══ ENTRIES SUPPLIED
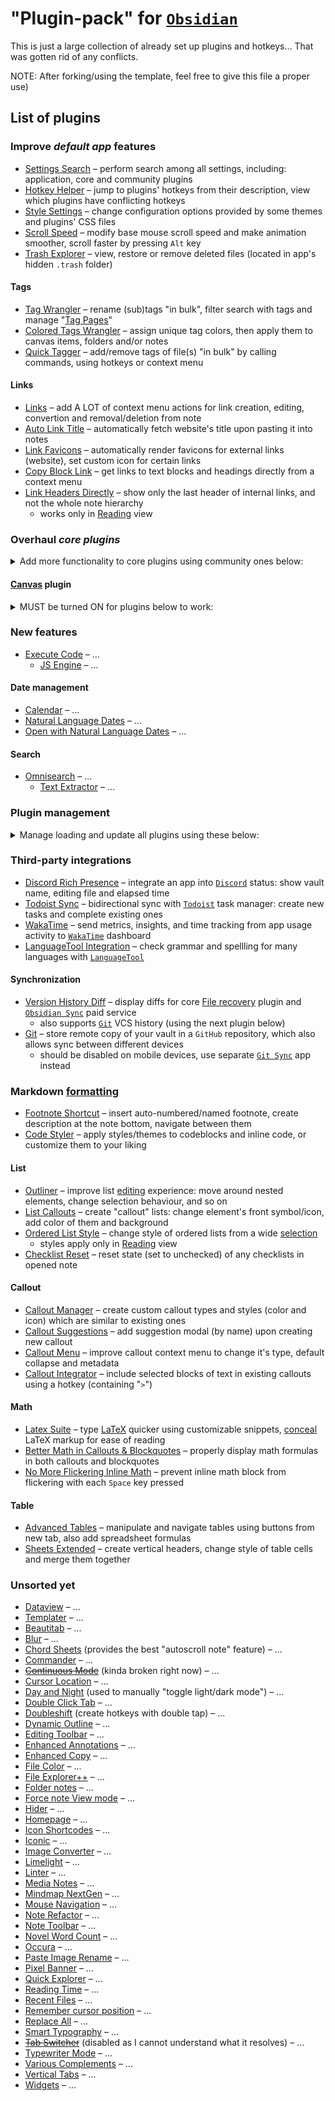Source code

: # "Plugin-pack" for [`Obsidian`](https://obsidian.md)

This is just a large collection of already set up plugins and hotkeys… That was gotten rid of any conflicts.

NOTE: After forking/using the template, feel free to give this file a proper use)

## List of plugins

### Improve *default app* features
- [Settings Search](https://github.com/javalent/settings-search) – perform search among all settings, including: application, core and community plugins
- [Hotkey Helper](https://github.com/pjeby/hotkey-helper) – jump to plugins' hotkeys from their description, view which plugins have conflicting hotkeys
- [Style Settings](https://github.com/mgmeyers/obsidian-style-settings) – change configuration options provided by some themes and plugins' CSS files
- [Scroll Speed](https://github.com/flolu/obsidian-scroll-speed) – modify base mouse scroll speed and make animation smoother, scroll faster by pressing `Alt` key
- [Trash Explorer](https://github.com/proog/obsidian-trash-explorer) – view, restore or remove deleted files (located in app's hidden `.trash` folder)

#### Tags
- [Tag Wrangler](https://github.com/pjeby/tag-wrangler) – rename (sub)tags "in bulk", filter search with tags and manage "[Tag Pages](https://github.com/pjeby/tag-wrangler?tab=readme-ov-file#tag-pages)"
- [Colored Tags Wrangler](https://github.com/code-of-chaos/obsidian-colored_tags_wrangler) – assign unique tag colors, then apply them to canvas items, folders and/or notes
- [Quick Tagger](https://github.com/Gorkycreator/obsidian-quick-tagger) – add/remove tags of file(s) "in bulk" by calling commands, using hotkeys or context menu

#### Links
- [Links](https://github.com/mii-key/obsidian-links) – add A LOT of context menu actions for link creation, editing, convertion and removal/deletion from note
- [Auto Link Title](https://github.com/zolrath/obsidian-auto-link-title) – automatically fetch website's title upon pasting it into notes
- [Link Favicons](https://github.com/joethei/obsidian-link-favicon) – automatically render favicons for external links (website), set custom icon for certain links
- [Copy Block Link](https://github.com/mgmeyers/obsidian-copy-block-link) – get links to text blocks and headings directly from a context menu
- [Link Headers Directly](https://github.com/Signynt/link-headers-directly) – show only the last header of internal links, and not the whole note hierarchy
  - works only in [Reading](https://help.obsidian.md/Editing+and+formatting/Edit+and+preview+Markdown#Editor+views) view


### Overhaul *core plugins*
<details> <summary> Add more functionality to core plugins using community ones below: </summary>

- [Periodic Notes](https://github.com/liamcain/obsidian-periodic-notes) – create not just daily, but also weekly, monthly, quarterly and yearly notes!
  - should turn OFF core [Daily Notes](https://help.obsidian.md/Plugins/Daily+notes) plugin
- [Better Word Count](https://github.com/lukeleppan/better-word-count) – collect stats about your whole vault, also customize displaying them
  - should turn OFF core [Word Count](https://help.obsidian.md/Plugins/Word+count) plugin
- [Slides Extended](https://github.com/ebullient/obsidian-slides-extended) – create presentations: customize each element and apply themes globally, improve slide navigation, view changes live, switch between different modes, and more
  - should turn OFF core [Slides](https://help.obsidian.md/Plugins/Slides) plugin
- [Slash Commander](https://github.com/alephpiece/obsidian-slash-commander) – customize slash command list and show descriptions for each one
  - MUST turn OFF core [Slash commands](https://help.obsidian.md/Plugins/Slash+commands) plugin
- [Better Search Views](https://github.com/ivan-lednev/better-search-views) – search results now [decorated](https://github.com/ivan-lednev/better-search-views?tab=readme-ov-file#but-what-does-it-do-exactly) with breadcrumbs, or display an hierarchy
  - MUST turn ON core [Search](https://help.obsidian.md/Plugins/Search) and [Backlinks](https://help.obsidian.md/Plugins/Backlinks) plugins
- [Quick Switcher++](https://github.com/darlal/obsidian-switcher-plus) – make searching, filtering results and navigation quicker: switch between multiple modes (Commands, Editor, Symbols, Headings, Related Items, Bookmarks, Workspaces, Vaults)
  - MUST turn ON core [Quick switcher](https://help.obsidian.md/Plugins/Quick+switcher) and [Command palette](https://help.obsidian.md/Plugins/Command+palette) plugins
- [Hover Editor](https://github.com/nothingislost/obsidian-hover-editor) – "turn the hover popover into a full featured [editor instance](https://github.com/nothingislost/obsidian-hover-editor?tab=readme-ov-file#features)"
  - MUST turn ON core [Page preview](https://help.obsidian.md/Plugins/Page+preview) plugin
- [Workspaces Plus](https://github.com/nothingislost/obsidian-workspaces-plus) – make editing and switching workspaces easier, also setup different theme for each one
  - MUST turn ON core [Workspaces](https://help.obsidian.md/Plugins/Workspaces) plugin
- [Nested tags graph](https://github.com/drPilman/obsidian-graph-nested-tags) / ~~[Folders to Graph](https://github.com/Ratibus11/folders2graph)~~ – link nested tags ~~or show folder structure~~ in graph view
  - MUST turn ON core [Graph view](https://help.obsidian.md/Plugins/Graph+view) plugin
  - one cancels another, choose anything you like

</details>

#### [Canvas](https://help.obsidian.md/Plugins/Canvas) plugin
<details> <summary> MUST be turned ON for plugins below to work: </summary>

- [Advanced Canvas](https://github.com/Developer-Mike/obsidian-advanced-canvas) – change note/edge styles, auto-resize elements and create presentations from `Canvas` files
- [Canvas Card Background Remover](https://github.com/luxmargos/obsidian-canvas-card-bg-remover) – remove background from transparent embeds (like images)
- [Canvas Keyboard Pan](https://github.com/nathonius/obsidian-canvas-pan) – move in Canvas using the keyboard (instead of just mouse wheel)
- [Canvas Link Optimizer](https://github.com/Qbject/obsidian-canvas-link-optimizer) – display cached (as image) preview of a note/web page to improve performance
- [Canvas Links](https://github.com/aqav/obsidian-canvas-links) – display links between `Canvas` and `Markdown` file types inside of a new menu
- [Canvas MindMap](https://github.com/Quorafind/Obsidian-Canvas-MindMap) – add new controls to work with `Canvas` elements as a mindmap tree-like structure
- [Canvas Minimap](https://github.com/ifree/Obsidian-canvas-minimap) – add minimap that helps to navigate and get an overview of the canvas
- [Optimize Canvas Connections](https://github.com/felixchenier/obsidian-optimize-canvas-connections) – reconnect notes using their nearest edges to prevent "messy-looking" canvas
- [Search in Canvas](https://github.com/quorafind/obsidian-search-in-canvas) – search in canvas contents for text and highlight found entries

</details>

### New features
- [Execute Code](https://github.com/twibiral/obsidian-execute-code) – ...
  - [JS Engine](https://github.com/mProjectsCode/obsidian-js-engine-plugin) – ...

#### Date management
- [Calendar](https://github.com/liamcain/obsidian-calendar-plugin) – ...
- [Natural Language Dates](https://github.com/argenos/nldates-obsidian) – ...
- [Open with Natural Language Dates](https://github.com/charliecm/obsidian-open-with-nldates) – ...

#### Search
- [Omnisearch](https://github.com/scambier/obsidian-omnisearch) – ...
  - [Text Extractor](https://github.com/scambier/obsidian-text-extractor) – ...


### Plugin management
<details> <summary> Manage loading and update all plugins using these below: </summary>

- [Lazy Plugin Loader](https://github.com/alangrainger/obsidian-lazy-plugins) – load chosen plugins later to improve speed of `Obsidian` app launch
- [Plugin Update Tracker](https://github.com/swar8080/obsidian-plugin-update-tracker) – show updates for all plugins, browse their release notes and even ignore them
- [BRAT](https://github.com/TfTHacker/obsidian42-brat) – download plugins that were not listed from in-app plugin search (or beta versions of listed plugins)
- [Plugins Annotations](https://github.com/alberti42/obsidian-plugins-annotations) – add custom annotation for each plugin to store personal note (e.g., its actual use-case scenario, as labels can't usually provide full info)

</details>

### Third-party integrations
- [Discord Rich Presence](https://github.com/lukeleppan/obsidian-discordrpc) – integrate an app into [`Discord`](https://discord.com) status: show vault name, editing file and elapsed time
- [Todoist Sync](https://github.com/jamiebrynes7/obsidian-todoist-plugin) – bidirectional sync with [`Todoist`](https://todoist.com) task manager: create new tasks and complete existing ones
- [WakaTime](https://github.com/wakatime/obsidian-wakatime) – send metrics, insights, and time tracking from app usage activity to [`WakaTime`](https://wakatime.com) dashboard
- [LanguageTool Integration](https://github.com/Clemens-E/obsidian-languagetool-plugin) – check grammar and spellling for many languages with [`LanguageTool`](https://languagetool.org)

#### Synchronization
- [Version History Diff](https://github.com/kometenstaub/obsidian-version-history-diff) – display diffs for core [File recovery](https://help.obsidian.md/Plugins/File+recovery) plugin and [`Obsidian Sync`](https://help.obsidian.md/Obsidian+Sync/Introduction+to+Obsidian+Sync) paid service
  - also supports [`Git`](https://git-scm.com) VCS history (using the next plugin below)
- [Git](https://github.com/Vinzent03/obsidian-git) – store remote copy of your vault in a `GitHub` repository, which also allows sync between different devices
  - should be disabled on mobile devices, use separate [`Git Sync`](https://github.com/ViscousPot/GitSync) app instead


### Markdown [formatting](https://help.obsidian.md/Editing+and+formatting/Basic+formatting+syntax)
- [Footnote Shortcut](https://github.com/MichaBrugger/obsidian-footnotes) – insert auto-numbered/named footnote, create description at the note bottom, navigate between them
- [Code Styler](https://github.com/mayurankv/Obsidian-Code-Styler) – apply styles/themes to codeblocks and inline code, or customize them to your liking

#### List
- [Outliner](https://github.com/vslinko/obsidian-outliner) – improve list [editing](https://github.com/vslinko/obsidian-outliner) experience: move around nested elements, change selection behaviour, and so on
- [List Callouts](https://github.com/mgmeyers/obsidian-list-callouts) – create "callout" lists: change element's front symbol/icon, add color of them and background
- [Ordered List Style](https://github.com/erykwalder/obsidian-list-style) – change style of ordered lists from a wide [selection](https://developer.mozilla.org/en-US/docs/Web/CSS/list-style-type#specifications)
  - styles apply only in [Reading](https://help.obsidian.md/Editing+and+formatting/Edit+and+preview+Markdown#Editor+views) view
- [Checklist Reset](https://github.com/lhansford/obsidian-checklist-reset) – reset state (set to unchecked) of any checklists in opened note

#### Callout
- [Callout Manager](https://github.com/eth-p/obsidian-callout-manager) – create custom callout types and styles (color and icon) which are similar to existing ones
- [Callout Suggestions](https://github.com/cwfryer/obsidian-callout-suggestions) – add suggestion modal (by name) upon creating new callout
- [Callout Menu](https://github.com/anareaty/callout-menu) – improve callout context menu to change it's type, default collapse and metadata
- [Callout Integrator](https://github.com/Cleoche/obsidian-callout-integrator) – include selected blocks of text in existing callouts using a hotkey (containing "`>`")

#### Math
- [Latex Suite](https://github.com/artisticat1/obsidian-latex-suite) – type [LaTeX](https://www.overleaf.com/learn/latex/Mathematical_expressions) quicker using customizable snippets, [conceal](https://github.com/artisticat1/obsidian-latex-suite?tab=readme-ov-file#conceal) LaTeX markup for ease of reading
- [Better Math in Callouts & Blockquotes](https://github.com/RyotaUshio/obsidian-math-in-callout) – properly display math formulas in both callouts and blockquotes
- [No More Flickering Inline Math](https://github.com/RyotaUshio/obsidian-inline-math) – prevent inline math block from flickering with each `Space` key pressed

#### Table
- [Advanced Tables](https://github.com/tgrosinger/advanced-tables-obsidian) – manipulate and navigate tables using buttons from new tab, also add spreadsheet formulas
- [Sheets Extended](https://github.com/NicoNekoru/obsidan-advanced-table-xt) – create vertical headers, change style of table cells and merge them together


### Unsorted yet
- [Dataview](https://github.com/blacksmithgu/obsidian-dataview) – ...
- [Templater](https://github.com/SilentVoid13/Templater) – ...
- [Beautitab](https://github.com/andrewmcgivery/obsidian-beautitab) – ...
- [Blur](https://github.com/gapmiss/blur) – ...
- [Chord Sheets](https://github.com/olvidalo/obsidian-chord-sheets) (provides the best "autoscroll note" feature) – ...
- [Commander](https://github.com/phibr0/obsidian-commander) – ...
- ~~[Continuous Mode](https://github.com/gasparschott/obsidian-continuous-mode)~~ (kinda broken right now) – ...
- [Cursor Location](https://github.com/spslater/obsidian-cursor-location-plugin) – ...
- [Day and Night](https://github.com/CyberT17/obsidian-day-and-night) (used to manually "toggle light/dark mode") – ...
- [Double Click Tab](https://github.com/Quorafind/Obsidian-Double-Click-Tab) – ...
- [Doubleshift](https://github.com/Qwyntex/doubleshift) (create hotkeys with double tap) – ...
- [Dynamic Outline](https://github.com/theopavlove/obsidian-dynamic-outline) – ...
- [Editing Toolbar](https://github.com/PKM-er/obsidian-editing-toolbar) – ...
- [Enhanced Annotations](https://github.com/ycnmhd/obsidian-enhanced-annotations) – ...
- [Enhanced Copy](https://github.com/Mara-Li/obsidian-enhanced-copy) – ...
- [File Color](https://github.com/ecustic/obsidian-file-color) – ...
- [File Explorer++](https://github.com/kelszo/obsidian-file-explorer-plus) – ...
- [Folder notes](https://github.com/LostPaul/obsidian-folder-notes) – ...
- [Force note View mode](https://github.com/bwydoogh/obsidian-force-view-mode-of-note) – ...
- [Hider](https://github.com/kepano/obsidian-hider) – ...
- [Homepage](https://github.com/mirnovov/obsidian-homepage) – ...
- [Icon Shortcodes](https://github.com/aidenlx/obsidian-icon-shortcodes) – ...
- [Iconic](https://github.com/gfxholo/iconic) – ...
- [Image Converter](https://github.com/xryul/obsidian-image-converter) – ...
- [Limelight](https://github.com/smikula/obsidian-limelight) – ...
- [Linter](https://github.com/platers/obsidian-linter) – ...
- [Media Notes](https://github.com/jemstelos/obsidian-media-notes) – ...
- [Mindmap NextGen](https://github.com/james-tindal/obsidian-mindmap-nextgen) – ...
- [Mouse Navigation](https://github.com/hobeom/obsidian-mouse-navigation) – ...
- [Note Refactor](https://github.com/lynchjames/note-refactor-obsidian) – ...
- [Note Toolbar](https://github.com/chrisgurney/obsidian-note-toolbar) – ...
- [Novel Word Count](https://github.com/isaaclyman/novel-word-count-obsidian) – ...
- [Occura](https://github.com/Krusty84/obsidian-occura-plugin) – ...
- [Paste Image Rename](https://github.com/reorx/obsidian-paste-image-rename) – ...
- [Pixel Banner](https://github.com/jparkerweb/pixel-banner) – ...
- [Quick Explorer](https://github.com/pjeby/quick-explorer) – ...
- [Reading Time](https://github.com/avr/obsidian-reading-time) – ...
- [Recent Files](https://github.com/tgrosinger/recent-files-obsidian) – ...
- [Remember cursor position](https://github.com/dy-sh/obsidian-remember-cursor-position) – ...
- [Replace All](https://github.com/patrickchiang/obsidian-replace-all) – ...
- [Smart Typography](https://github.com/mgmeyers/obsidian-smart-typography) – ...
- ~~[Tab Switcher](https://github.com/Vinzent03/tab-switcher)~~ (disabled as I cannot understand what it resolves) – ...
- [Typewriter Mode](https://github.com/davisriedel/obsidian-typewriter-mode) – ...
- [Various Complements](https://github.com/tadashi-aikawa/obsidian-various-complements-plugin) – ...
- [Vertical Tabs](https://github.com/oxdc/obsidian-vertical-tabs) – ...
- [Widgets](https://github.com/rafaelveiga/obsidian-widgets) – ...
════
→ **ASSIGNMENT**:
Output the lines of the records above exactly as they appear, from the line containing "- MUST turn ON core [Quick" through the line containing "mindmap tree-like structure".

→ **SOLUTION TO THE PROBLEM**:
  - MUST turn ON core [Quick switcher](https://help.obsidian.md/Plugins/Quick+switcher) and [Command palette](https://help.obsidian.md/Plugins/Command+palette) plugins
- [Hover Editor](https://github.com/nothingislost/obsidian-hover-editor) – "turn the hover popover into a full featured [editor instance](https://github.com/nothingislost/obsidian-hover-editor?tab=readme-ov-file#features)"
  - MUST turn ON core [Page preview](https://help.obsidian.md/Plugins/Page+preview) plugin
- [Workspaces Plus](https://github.com/nothingislost/obsidian-workspaces-plus) – make editing and switching workspaces easier, also setup different theme for each one
  - MUST turn ON core [Workspaces](https://help.obsidian.md/Plugins/Workspaces) plugin
- [Nested tags graph](https://github.com/drPilman/obsidian-graph-nested-tags) / ~~[Folders to Graph](https://github.com/Ratibus11/folders2graph)~~ – link nested tags ~~or show folder structure~~ in graph view
  - MUST turn ON core [Graph view](https://help.obsidian.md/Plugins/Graph+view) plugin
  - one cancels another, choose anything you like

</details>

#### [Canvas](https://help.obsidian.md/Plugins/Canvas) plugin
<details> <summary> MUST be turned ON for plugins below to work: </summary>

- [Advanced Canvas](https://github.com/Developer-Mike/obsidian-advanced-canvas) – change note/edge styles, auto-resize elements and create presentations from `Canvas` files
- [Canvas Card Background Remover](https://github.com/luxmargos/obsidian-canvas-card-bg-remover) – remove background from transparent embeds (like images)
- [Canvas Keyboard Pan](https://github.com/nathonius/obsidian-canvas-pan) – move in Canvas using the keyboard (instead of just mouse wheel)
- [Canvas Link Optimizer](https://github.com/Qbject/obsidian-canvas-link-optimizer) – display cached (as image) preview of a note/web page to improve performance
- [Canvas Links](https://github.com/aqav/obsidian-canvas-links) – display links between `Canvas` and `Markdown` file types inside of a new menu
- [Canvas MindMap](https://github.com/Quorafind/Obsidian-Canvas-MindMap) – add new controls to work with `Canvas` elements as a mindmap tree-like structure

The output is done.